DPR: KPK Dibentuk bukan Sebagai Wadah Penyidik Tunggal Kasus Korupsi

Anggota Komisi III DPR RI Fraksi PDIP, I Wayan Sudirta
Sumber :
  • Istimewa

Jakarta, VIVA - Anggota Komisi III DPR RI, I Wayan Sudirta menyoroti rencana pemerintah yang sedang menggodok aturan-aturan terkait dengan tindak pidana korupsi, sebagaimana disampaikan oleh Menteri Koordinator Bidang Hukum, Hak Asasi Manusia, Imigrasi, dan Pemasyarakatan, Yusril Ihza Mahendra. 

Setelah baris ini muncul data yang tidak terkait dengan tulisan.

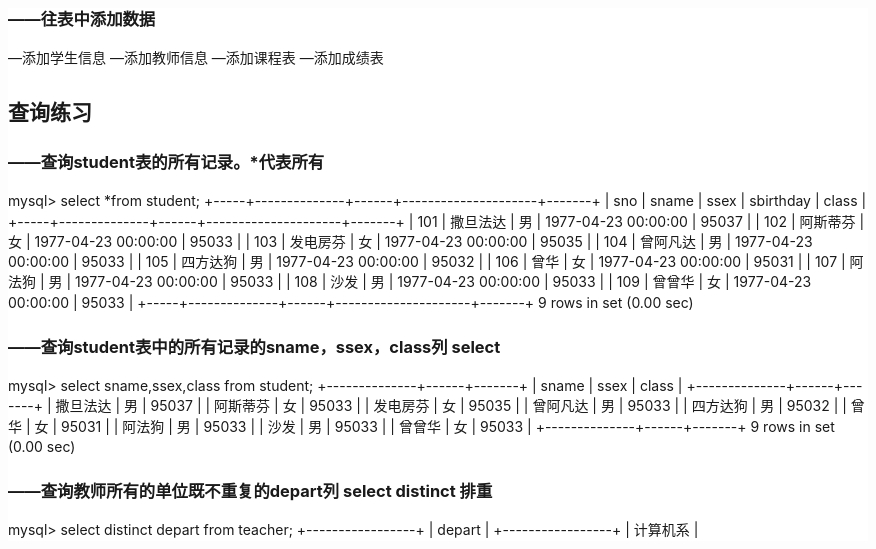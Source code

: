### ——往表中添加数据
—添加学生信息
—添加教师信息
—添加课程表
—添加成绩表
## 查询练习
### ——查询student表的所有记录。*代表所有
mysql> select *from student;
+-----+--------------+------+---------------------+-------+
| sno | sname        | ssex | sbirthday           | class |
+-----+--------------+------+---------------------+-------+
| 101 | 撒旦法达     | 男   | 1977-04-23 00:00:00 | 95037 |
| 102 | 阿斯蒂芬     | 女   | 1977-04-23 00:00:00 | 95033 |
| 103 | 发电房芬     | 女   | 1977-04-23 00:00:00 | 95035 |
| 104 | 曾阿凡达     | 男   | 1977-04-23 00:00:00 | 95033 |
| 105 | 四方达狗     | 男   | 1977-04-23 00:00:00 | 95032 |
| 106 | 曾华         | 女   | 1977-04-23 00:00:00 | 95031 |
| 107 | 阿法狗       | 男   | 1977-04-23 00:00:00 | 95033 |
| 108 | 沙发         | 男   | 1977-04-23 00:00:00 | 95033 |
| 109 | 曾曾华       | 女   | 1977-04-23 00:00:00 | 95033 |
+-----+--------------+------+---------------------+-------+
9 rows in set (0.00 sec)
### ——查询student表中的所有记录的sname，ssex，class列     select
mysql> select sname,ssex,class from student;
+--------------+------+-------+
| sname        | ssex | class |
+--------------+------+-------+
| 撒旦法达     | 男   | 95037 |
| 阿斯蒂芬     | 女   | 95033 |
| 发电房芬     | 女   | 95035 |
| 曾阿凡达     | 男   | 95033 |
| 四方达狗     | 男   | 95032 |
| 曾华         | 女   | 95031 |
| 阿法狗       | 男   | 95033 |
| 沙发         | 男   | 95033 |
| 曾曾华       | 女   | 95033 |
+--------------+------+-------+
9 rows in set (0.00 sec)
### ——查询教师所有的单位既不重复的depart列   select distinct 排重
mysql> select distinct depart from teacher;
+-----------------+
| depart          |
+-----------------+
| 计算机系        |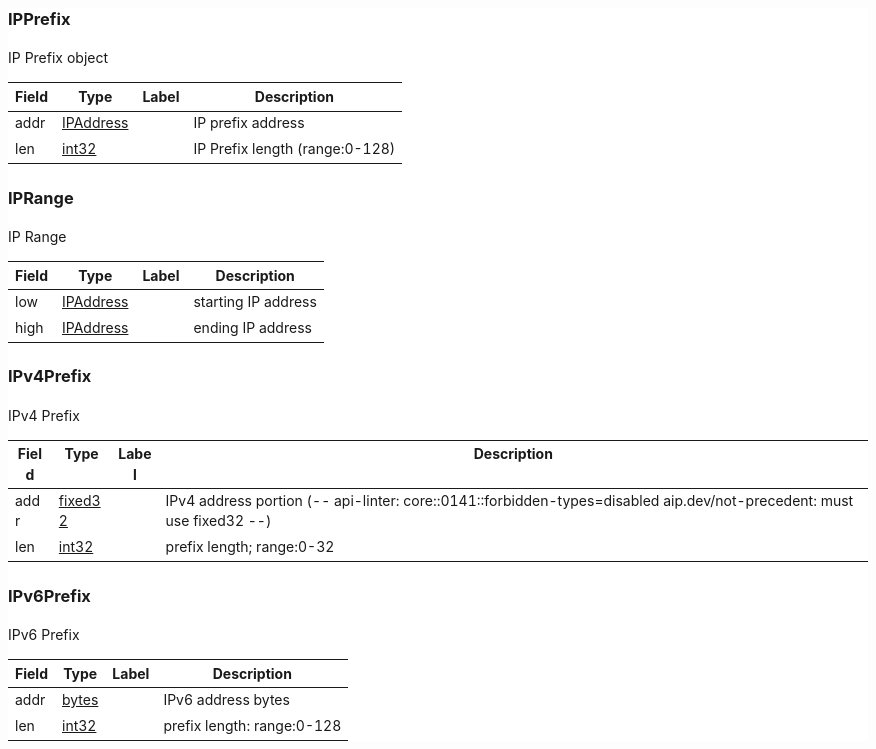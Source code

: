 <a name="opi_api-network-opinetcommon-v1alpha1-IPPrefix"></a>

### IPPrefix
IP Prefix object


| Field | Type | Label | Description |
| ----- | ---- | ----- | ----------- |
| addr | [IPAddress](#opi_api-network-opinetcommon-v1alpha1-IPAddress) |  | IP prefix address |
| len | [int32](#int32) |  | IP Prefix length (range:0-128) |






<a name="opi_api-network-opinetcommon-v1alpha1-IPRange"></a>

### IPRange
IP Range


| Field | Type | Label | Description |
| ----- | ---- | ----- | ----------- |
| low | [IPAddress](#opi_api-network-opinetcommon-v1alpha1-IPAddress) |  | starting IP address |
| high | [IPAddress](#opi_api-network-opinetcommon-v1alpha1-IPAddress) |  | ending IP address |






<a name="opi_api-network-opinetcommon-v1alpha1-IPv4Prefix"></a>

### IPv4Prefix
IPv4 Prefix


| Field | Type | Label | Description |
| ----- | ---- | ----- | ----------- |
| addr | [fixed32](#fixed32) |  | IPv4 address portion (-- api-linter: core::0141::forbidden-types=disabled aip.dev/not-precedent: must use fixed32 --) |
| len | [int32](#int32) |  | prefix length; range:0-32 |






<a name="opi_api-network-opinetcommon-v1alpha1-IPv6Prefix"></a>

### IPv6Prefix
IPv6 Prefix


| Field | Type | Label | Description |
| ----- | ---- | ----- | ----------- |
| addr | [bytes](#bytes) |  | IPv6 address bytes |
| len | [int32](#int32) |  | prefix length: range:0-128 |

Salah satunya, kata dia, wacana menjadikan Komisi Pemberantasan Korupsi (KPK) sebagai wadah tunggal melakukan prosekusi terhadap kasus korupsi. Artinya, KPK sebagai salah satu penyidik tunggal dan satu-satunya penuntut umum pada penuntutan kasus korupsi. 

“Pemerintah mengkaji untuk menjadikan kewenangan penindakan dalam kasus korupsi ke wadah tunggal (single agency) atau dijadikan satu kepada KPK. Namun begitu, Pemerintah masih terbuka untuk diskusi karena baru sebatas kajian,” kata Wayan melalui keterangannya pada Sabtu, 14 Desember 2024.

I Wayan Sudirta.

Photo :
  • Eduward Ambarita/VIVA.co.id

Tentu saja, Wayan menganggap wacana pemerintah ini menarik perhatian para pemerhati hukum dan anti korupsi. Apalagi, kata dia, para pegiat anti korupsi selama ini sering mempertanyakan tentang kinerja KPK dan program anti korupsi nasional yang dianggap menurun atau kurang berdaya.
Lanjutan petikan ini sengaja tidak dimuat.